Boris Johnson accused Jeremy Corbyn’s Labour party of “preposterous cowardice” after opposition MPs blocked the prime minister’s second attempt to hold a snap general election to break Britain’s Brexit impasse.
Mr Johnson’s defeat has left him at bay in Downing Street, after Labour and other opposition MPs refused to grant him the October 15 election he sought. With parliament suspended late on Monday night for five weeks, an election cannot now take place until November at the earliest.
Under the Fixed-Term Parliaments Act Mr Johnson needed the backing of two-thirds of MPs, 434 in total, to secure an early election.
Many Labour MPs abstained in the vote at 12.30am, when only 293 voted for an election; 46 voted against. MPs also voted last week to block an election.
The prime minister promised to commit himself to trying to secure a revised Brexit deal at an EU summit on October 17-18, but angered MPs by suggesting that he could defy a new law by pressing ahead with a no-deal exit if he failed.
“This government will press on with negotiating a deal while preparing to leave without one,” he told MPs after the vote. “No matter how many devices this parliament devises to tie my hands I will strive to get an agreement in the national interest.”
Mr Corbyn told MPs that Labour would not back an election now if it meant risking Mr Johnson leading the country out of the EU on Halloween without a deal. He wants to wait until after Brexit is delayed before backing a poll.
Mr Johnson mocked Labour MPs for backing Mr Corbyn in opposing an election: “Most of them don’t want it because they fear he will lose. A small, terrified minority don’t want it because they’re terrified he might actually win.”
Last night’s sixth successive Commons defeat for Mr Johnson capped a calamitous seven days for the prime minister, in which MPs seized control of the Commons order paper and passed legislation designed to block a no-deal exit.

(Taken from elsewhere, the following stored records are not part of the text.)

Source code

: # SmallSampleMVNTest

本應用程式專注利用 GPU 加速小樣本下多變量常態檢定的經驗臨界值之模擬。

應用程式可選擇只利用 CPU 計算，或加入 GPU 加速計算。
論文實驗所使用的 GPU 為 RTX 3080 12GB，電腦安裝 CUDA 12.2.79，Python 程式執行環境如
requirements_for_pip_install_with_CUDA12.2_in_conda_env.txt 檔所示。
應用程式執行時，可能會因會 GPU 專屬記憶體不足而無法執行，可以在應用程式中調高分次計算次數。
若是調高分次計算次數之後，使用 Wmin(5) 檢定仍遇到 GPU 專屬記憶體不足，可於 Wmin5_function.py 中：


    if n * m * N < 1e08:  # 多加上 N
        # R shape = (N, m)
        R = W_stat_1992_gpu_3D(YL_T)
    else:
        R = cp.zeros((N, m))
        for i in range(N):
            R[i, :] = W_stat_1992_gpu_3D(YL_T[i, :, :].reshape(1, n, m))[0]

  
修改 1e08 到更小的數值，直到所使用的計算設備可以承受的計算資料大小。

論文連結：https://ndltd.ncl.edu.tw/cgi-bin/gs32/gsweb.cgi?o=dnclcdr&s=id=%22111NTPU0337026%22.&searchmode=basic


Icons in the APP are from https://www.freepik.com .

It also emerged on Monday that the Duke of Wellington, a Europhile hereditary Conservative peer descended from the victor of the Battle of Waterloo, had also quit the party.
There was further bad news on Monday as MPs passed a motion ordering Mr Johnson to release emails and phone records relating to no-deal Brexit planning and his decision to suspend, or prorogue, parliament for five weeks.

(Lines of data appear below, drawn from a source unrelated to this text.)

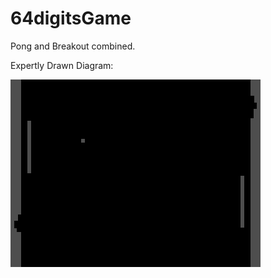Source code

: 64digitsGame
============

Pong and Breakout combined. 

Expertly Drawn Diagram:

![Diagram](/Images/ExpertDiagram.png "Expert Diagram")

That prorogation took effect early on Tuesday accompanied by an ancient ceremony including Norman French and the doffing of caps. Early in the ceremony John Bercow, Speaker, said the procedure was “not a standard or normal prorogation” and an “act of executive fiat” as scuffles and outrage erupted in the House. Mr Johnson will be relieved that MPs will not return to Westminster until October 14, when the Queen will open a new session of parliament.
But before MPs left Westminster there was one further sting in the tail of the current parliamentary session: John Bercow, the Commons Speaker announced that he would be stepping down, but only after Mr Johnson’s proposed Brexit day of October 31.

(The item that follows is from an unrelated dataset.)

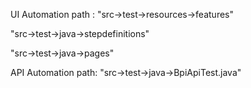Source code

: UI Automation path : "src->test->resources->features"

"src->test->java->stepdefinitions"

"src->test->java->pages"

API Automation path: "src->test->java->BpiApiTest.java"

The Speaker, accused by Tory Eurosceptics of bending parliamentary rules to allow MPs to challenge Brexit, was applauded by opposition MPs as he made the announcement, while ministers looked on stony-faced. Mr Bercow could yet play a pivotal role in Brexit in the coming weeks.
Mr Johnson has vowed not to delay Brexit beyond October 31, but the anti-no-deal legislation agreed by parliament received royal assent from the Queen at her Balmoral castle retreat in Scotland earlier on Monday.
Although the prime minister’s allies have hinted that he could break the law, or seek judicial review in the courts, the legislation requires him to seek a delay to Brexit until January 31 unless he secures an exit deal in Brussels.
On Monday, Mr Johnson promised Irish prime minister Leo Varadkar that he was determined to secure an EU deal and that a no-deal scenario would represent “a failure of statecraft”.
He also softened his position on the Irish backstop, confirming he was ready to leave Northern Ireland in the EU single market for food and agricultural purposes to reduce the need for checks at the Irish border.
Although the move has been rejected by Dublin and Brussels as insufficient, it confirmed Mr Johnson is starting to shift his position.
However, Downing Street insists that the prime minister is not proposing a full reversion to the EU’s original offer of a “Northern Ireland-only backstop”, which would leave the region in the EU single market and customs union, with new checks at the Irish Sea on trade with mainland Britain.